Comfort
by Albus Paulson
Summary: A discussion: "Why Me?" This is post-Loyalty. Why does so much of the world's crud seem to fall on these partners?


Comfort

A/N: This is Post-Loyalty. And yes, I understand that they're a bit OOC, but I thought that this needed to be said.

* * *

Bobby and I sat in the park, on opposite ends of a bench, watching the pigeons, drinking coffee. It was so quiet, this grey spring morning. Mist surrounded us for now, though I knew the sun would burn it off later. I could feel his eyes scan over me every few seconds, and I'm sure he could feel my eyes on him the same way.

I broke the silence. "You were so young."

"What?"

"When we were first partnered."

Bobby coughed. "You're younger than I am."

"I know, but I had just lost Joe and…" my voice trailed off.

"… and, well, I hadn't." He sighed. "My hair was still dark, too."

"And you wore those suits. I was always worried that you would ruin them."

"How would I ruin them?"

"By getting crime scene paraphernalia on them. Blood, brains –"

" – the works."

"Yes." I sipped my coffee. "You were so sure of yourself."

"Rightfully so, I thought."

"Yes."

Bobby smiled wanly. "I was happy. I had work I loved."

_Had._ That horrible past tense.

"You smiled more then."

I have to give Bobby credit, he really tried to smile. He really tried. As miserable as we both were right now, such an effort was… useless. He tried to get his unshaven face into some semblance of a grin, but… nope.

"You laughed in life's face."

He chuckled and swallowed coffee. "Life was funny."

_Not anymore. _I heard the words, unspoken. From the expression on his face, he heard them too.

Bobby used to smile. His face could break into a grin on a moment's notice, laughing in truth at some quip of mine or laughing to disconcert a suspect. The lines around his mouth and eyes were laugh lines more than frown lines.

Not anymore.

Silence.

Music shattered the silence between us. Bad pop or rock, I really couldn't tell, but it ended soon enough. The noise of a teenager protesting and a mother trying to enforce music quality restrictions commenced.

"Can you believe that people actually dance to music like that?"

"Bobby, you used to dance all the time. With suspects, with witnesses –"
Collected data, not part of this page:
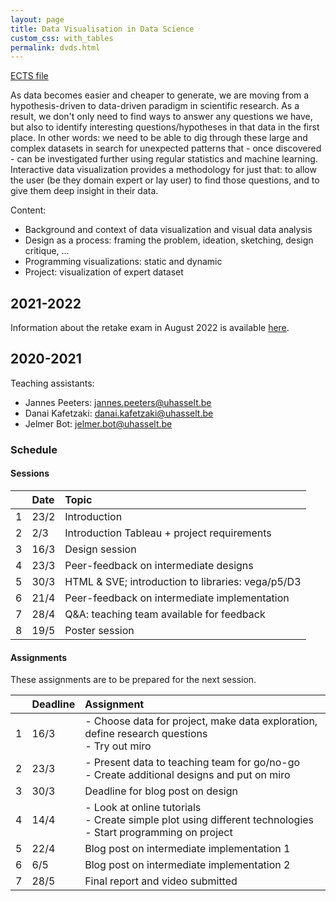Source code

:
 ```yaml
---
layout: page
title: Data Visualisation in Data Science
custom_css: with_tables
permalink: dvds.html
---
```

[ECTS file](https://uhintra03.uhasselt.be/studiegidswww/opleidingsonderdeel.aspx?a=2019&i=4142&n=4&t=04#anker32765)

As data becomes easier and cheaper to generate, we are moving from a hypothesis-driven to data-driven paradigm in scientific research. As a result, we don't only need to find ways to answer any questions we have, but also to identify interesting questions/hypotheses in that data in the first place. In other words: we need to be able to dig through these large and complex datasets in search for unexpected patterns that - once discovered - can be investigated further using regular statistics and machine learning. Interactive data visualization provides a methodology for just that: to allow the user (be they domain expert or lay user) to find those questions, and to give them deep insight in their data.

Content:
* Background and context of data visualization and visual data analysis
* Design as a process: framing the problem, ideation, sketching, design critique, ...
* Programming visualizations: static and dynamic
* Project: visualization of expert dataset

## 2021-2022
Information about the retake exam in August 2022 is available [here]({{site.baseurl}}/visds_resit2022.html).

## 2020-2021

Teaching assistants:
- Jannes Peeters: jannes.peeters@uhasselt.be
- Danai Kafetzaki: danai.kafetzaki@uhasselt.be
- Jelmer Bot: jelmer.bot@uhasselt.be

### Schedule

#### Sessions

| | Date | Topic |
|:--|:--|:--|
| 1 | 23/2 | Introduction |
| 2 | 2/3 | Introduction Tableau + project requirements |
| 3 | 16/3 | Design session |
| 4 | 23/3 | Peer-feedback on intermediate designs |
| 5 | 30/3 | HTML & SVE; introduction to libraries: vega/p5/D3 |
| 6 | 21/4 | Peer-feedback on intermediate implementation |
| 7 | 28/4 | Q&A: teaching team available for feedback |
| 8 | 19/5 | Poster session |

#### Assignments
These assignments are to be prepared for the next session.

| | Deadline | Assignment |
|:--|:--|:--|
| 1 | 16/3 | - Choose data for project, make data exploration, define research questions<br>- Try out miro |
| 2 | 23/3 | - Present data to teaching team for go/no-go<br>- Create additional designs and put on miro |
| 3 | 30/3 | Deadline for blog post on design |
| 4 | 14/4 | - Look at online tutorials<br>- Create simple plot using different technologies<br>- Start programming on project |
| 5 | 22/4 | Blog post on intermediate implementation 1 |
| 6 | 6/5 | Blog post on intermediate implementation 2 |
| 7 | 28/5 | Final report and video submitted |

<!--
## 2019-2020

Teaching assistants:

- Danai Kafetzaki: danai.kafetzaki@kuleuven.be
- Georgia Panagiotidou: georgia.panagiotidou@kuleuven.be

### Schedule

#### Sessions

| | Date | Topic |
|:--|:--|:--|
| 1 | 18/2 | - ex cathedra: introduction to data visualisation: history, marks/channels/...<br/>- technical: vega-lite |
| 2 | 25/2 | - part 1: ideation \& brainstorming strategies<br/>- part 2: visual design |
| 3 | 3/3 | vega-lite |
| 4 | 10/3 | project pitches |
| 5 | 24/3 | vega |
| 6 | 7/4 | vega and R |
| 7 | 28/4 | vega and python |
| 8 | 19/5 | final feedback on projects |

### Grading
Grading will be based both on continuous evaluation (10%) and a written report (90%).

### Student blogs
* [Ruben Kerkhofs](https://medium.com/@rkerkhofsbe)
* [Francisco Javier Jara Ávila](https://medium.com/@fjaraavila)
* [Kemtim Tamboun Stephane](https://tambounstephanekem.wixsite.com/website)
* [Ivo Mbi Kubam](https://ivokubam.wixsite.com/website)
* [Melvin Geubbelmans](https://medium.com/@Melvin_G)
* [Dam Nsoh Tanih](https://nsohtanihdam.wixsite.com/website)
* [Jesse Dauda](https://jessedaudajd.wixsite.com/Jdata)

### Visualisation for communication - example
Here's a nice example of what we mean when talking about visualisation for communication, using digitization data from the US Library of Congress: [http://sappingattention.blogspot.com/2017/05/a-brief-visual-history-of-marc.html](http://sappingattention.blogspot.com/2017/05/a-brief-visual-history-of-marc.html)

## 2018-2019
### Student blogs
* [Eline Mangelschots](https://medium.com/@elinemangelschots)
* [Maarten van Meeuwen](https://medium.com/@maartenvanmeeuwen)
* [Jannes Peeters](https://medium.com/@jannes.peeters96)
* [Svitlana Kudrenko](https://medium.com/@svkudrenko)
* [Sintayehu Legesse](https://medium.com/@sintayehulegesse_1617)
* [Hendrik De Winter](https://medium.com/@hendrikdewinter8)
* [Sajid Raza](https://medium.com/@sajidrz.nust)
* [Francisco Gajardo](https://fjgajardoo.wixsite.com/dataviz)
* [Xiang Zhang](https://zhangxiang1232.wixsite.com/website-1)
* [Bram Vandeninden](https://bramvandeninden.wixsite.com/mysite/blog)
* [Sofia Lahdensuo](https://medium.com/@sofia.lahdensuo)

### Schedule
* 19/3 Us: overview of critique; students: present dataset
* 26/3 present sketches
* 2/4 P5 Q&A
* 23/4 intermediate presentation
* 30/4
* 7/5 final interactive visual for exploration
* 14/5 present sketches
* 21/5 final visual for presentation

### Exercise for static visualisation
Based on any dataset (but preferably using the dataset you used in the previous exercise), create a new data visualisation to demonstrate a non-obvious insight gleaned from the data, to make a particular point, or to present an interesting overview of the datasets. If you want, you can also create a data-driven art piece. Good examples are:
* [https://www.studioterp.nl/](https://www.studioterp.nl/)
* [http://visme.co/blog/best-data-visualizations/](http://visme.co/blog/best-data-visualizations/) =>
    * History of Bruse Springsteen
    * Hello Sun app
    * Apollo
    * Keuzestress: Searching for the "Correct" Mascara
    * The Women of Dataviz
    * Oddity Viz (data art)
    * Red Bull Party Visualization (data art)

[![mascara]({{site.baseurl}}/assets/mascara.png)](https://www.studioterp.nl/mascaras-a-datavisualization/)


We will do this exercise in 2 phases:
1. In the session of 14/5, we'll go over hand-drawn sketches. Please present **1** design; we'll expect you to have gone through the diverge-emerge-converge cycle yourself beforehand.
1. In the session of 21/5, you'll present the final visual.

In your visual, please include:
* the visual itself
* a good title
* a short description of what this is about
* a legend
* highlights of any interesting things you want to draw attention to

Here's another very good example of a visual with annotations:
[![library of congress]({{site.baseurl}}/assets/library-of-congress.png)](http://sappingattention.blogspot.com/2017/05/a-brief-visual-history-of-marc.html)

-->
He shrugged. "I liked to dance."

Again the past tense.

_Damn it._

Bobby danced to the music heard only in his head, to music I wished I could hear. He could dance around a suspect, waiting for the suspect to make a move so Bobby could pounce and get exactly what he needed. He could dance with a witness to make them comfortable with him, to get them to talk. He could dance in and out of a suspect's personal space, in and out of his head.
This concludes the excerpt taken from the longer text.